RBI’s Q4 sales hit US$12.1B as Burger King China deal reshapes future earnings

Comparable sales rose 3.1% overall, powered by a sizzling 6.1% jump at its international segment and steady gains at Tim Hortons Canada and Burger King U.S.

GLOBAL – Restaurant Brands International has served up a solid fourth quarter, with consolidated system-wide sales climbing 5.8% to US$12.13 billion.

Comparable sales rose 3.1% overall, powered by a sizzling 6.1% jump at its international segment and steady gains at Tim Hortons Canada and Burger King U.S.

But the big news bubbling beneath the surface is the completion of its Burger King China joint venture, a strategic pivot that will fundamentally change how the company reports earnings from the world’s most populous market.
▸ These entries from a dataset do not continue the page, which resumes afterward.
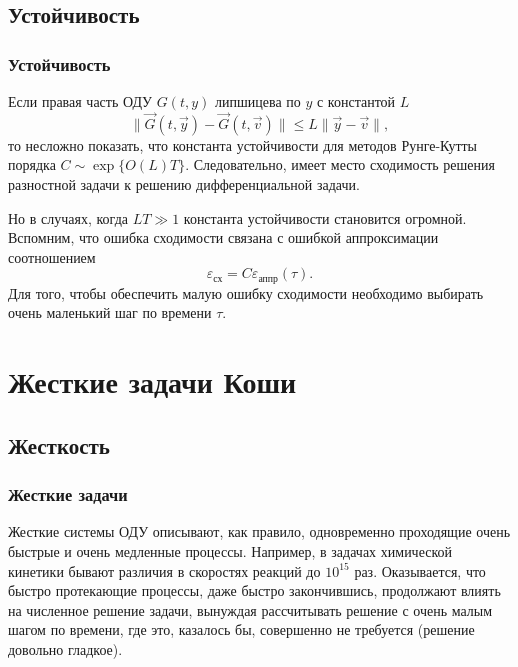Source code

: \documentclass[professionalfonts,compress,unicode,aspectratio=169]{beamer}
\begin{document}
\subsection{Устойчивость}
\begin{frame}\frametitle{Устойчивость}
	Если правая часть ОДУ $G(t,y)$ липшицева по $y$ с константой $L$
	$$\|\vec G(t,\vec y) - \vec G(t,\vec v)\| \leq L \|\vec y-\vec v\|,$$
	то несложно показать, что константа устойчивости для методов Рунге-Кутты порядка
	$C \sim \exp\{O(L)T\}$. Следовательно, имеет место сходимость решения разностной задачи к решению дифференциальной задачи.

	Но в случаях, когда $LT \gg 1$ константа устойчивости становится огромной.
	Вспомним, что ошибка сходимости связана с ошибкой аппроксимации
	соотношением
	$$\varepsilon_\text{сх} = C	\varepsilon_\text{аппр}(\tau).$$
	Для того, чтобы обеспечить малую ошибку сходимости необходимо выбирать очень
	маленький шаг по времени $\tau$.
\end{frame}

\section{Жесткие задачи Коши}
\subsection{Жесткость}
\begin{frame}\frametitle{Жесткие задачи}
	Жесткие системы ОДУ описывают, как правило, одновременно проходящие очень быстрые и очень медленные процессы. 
	Например, в задачах химической кинетики бывают различия в скоростях реакций до $10^{15}$ раз.
	\pause
	Оказывается, что быстро протекающие процессы, даже быстро закончившись, продолжают влиять на численное решение задачи, 
	вынуждая рассчитывать решение с очень малым шагом по времени, где это, казалось бы, совершенно не требуется (решение довольно гладкое).
\end{frame}
\end{document}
Segment-by-Segment: Who Cooked What?

The international segment was the undisputed star, with comparable sales leaping 6.1%. Tim Hortons Canada delivered a respectable 2.8% increase, while Burger King U.S. grew 2.6%.

Firehouse Subs, however, was the laggard, posting just 1.2% comparable sales growth.

Net restaurant growth slowed to 2.9% year-on-year, dipping from 3.4%, a modest deceleration that suggests the company is prioritizing quality over quantity in new openings.

The China Story: A US$114 Million Goodbye and a New Beginning

Here’s where the numbers get interesting.

On 30 January 2026, RBI closed its previously announced joint venture with CPE Alder Investment Limited for Burger King China. The deal gives CPE an 83% stake while RBI retains 17% and a board seat.

But unwinding the previous structure came at a cost: a US$114 million non-cash charge recorded in 2025, buried in net loss from discontinued operations.

Starting this year, RBI will report its share of the BK China JV using the equity method, recognizing franchise revenue from royalties in the international segment.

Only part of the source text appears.